# indefinite leave, definite frustration!



## curatrix (Jan 21, 2012)

My 5-year work permit expired in November 2011 and I submitted (through my employer) the Indefinite Leave to Remain application at that time - the postal application, which I now see was a Big Mistake, but that was the path my employer opted to take. I work for a UK civil service and my job requires me to be able to travel internationally. So for the period of time that the application is slo-o-o-owly being processed by one branch of the government, I am not able to adequately perform the job that I was hired to do by another branch of the government! (Not to mention not being able to travel for a planned holiday in March...) I have had a letter acknowledging receipt of the application (in December) but nothing further.

Has anyone had experience with withdrawing the application and re-submitting for in-person processing? Is there any way to expedite the process?

Would be grateful for any advice apart from the obvious "you should have checked this forum before you submitted the application!"


----------



## Joppa (Sep 7, 2009)

curatrix said:


> My 5-year work permit expired in November 2011 and I submitted (through my employer) the Indefinite Leave to Remain application at that time - the postal application, which I now see was a Big Mistake, but that was the path my employer opted to take. I work for a UK civil service and my job requires me to be able to travel internationally. So for the period of time that the application is slo-o-o-owly being processed by one branch of the government, I am not able to adequately perform the job that I was hired to do by another branch of the government! (Not to mention not being able to travel for a planned holiday in March...) I have had a letter acknowledging receipt of the application (in December) but nothing further.
> 
> Has anyone had experience with withdrawing the application and re-submitting for in-person processing? Is there any way to expedite the process?
> 
> Would be grateful for any advice apart from the obvious "you should have checked this forum before you submitted the application!"
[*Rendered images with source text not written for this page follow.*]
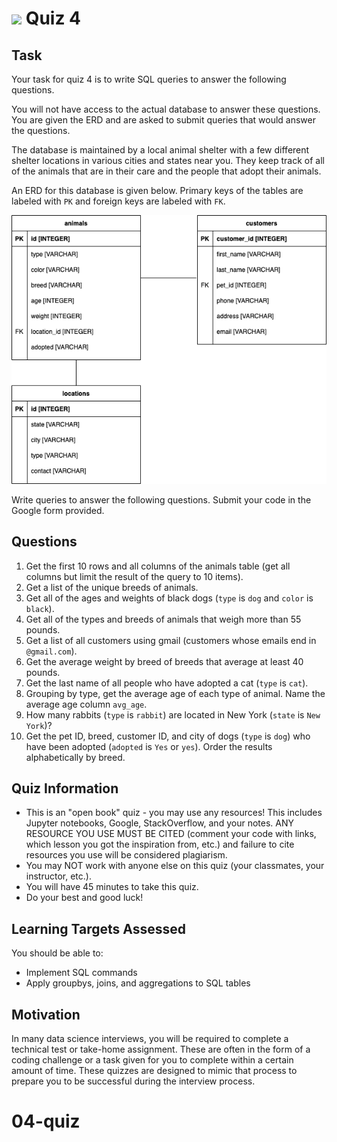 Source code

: # ![](https://ga-dash.s3.amazonaws.com/production/assets/logo-9f88ae6c9c3871690e33280fcf557f33.png) Quiz 4  

## Task
Your task for quiz 4 is to write SQL queries to answer the following questions.

You will not have access to the actual database to answer these questions. You are given the ERD and are asked to submit queries that would answer the questions.

The database is maintained by a local animal shelter with a few different shelter locations in various cities and states near you. They keep track of all of the animals that are in their care and the people that adopt their animals.

An ERD for this database is given below. Primary keys of the tables are labeled with `PK` and foreign keys are labeled with `FK`.    

![](./assets/erd.png)

Write queries to answer the following questions. Submit your code in the Google form provided.

## Questions
1. Get the first 10 rows and all columns of the animals table (get all columns but limit the result of the query to 10 items).
2. Get a list of the unique breeds of animals.
3. Get all of the ages and weights of black dogs (`type` is `dog` and `color` is `black`).
4. Get all of the types and breeds of animals that weigh more than 55 pounds.
5. Get a list of all customers using gmail (customers whose emails end in `@gmail.com`).
6. Get the average weight by breed of breeds that average at least 40 pounds.
7. Get the last name of all people who have adopted a cat (`type` is `cat`).
8. Grouping by type, get the average age of each type of animal. Name the average age column `avg_age`.
9. How many rabbits (`type` is `rabbit`) are located in New York (`state` is `New York`)?
10. Get the pet ID, breed, customer ID, and city of dogs (`type` is `dog`) who have been adopted (`adopted` is `Yes` or `yes`). Order the results alphabetically by breed.

## Quiz Information
- This is an "open book" quiz - you may use any resources! This includes Jupyter notebooks, Google, StackOverflow, and your notes. ANY RESOURCE YOU USE MUST BE CITED (comment your code with links, which lesson you got the inspiration from, etc.) and failure to cite resources you use will be considered plagiarism.
- You may NOT work with anyone else on this quiz (your classmates, your instructor, etc.).
- You will have 45 minutes to take this quiz.
- Do your best and good luck!

## Learning Targets Assessed
You should be able to:
- Implement SQL commands
- Apply groupbys, joins, and aggregations to SQL tables

## Motivation
In many data science interviews, you will be required to complete a technical test or take-home assignment. These are often in the form of a coding challenge or a task given for you to complete within a certain amount of time. These quizzes are designed to mimic that process to prepare you to be successful during the interview process.
# 04-quiz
As things stand, there is nothing you can do to hurry the process of postal application. You just have to wait your turn. Average wait is around 4 to 5 months so you still have some way to go.

You can withdraw your application (losing all your fees) and re-apply using same-day premium service (paying the full fees of £1350).


----------



## curatrix (Jan 21, 2012)

Joppa said:


> As things stand, there is nothing you can do to hurry the process of postal application. You just have to wait your turn. Average wait is around 4 to 5 months so you still have some way to go.
> 
> You can withdraw your application (losing all your fees) and re-apply using same-day premium service (paying the full fees of £1350).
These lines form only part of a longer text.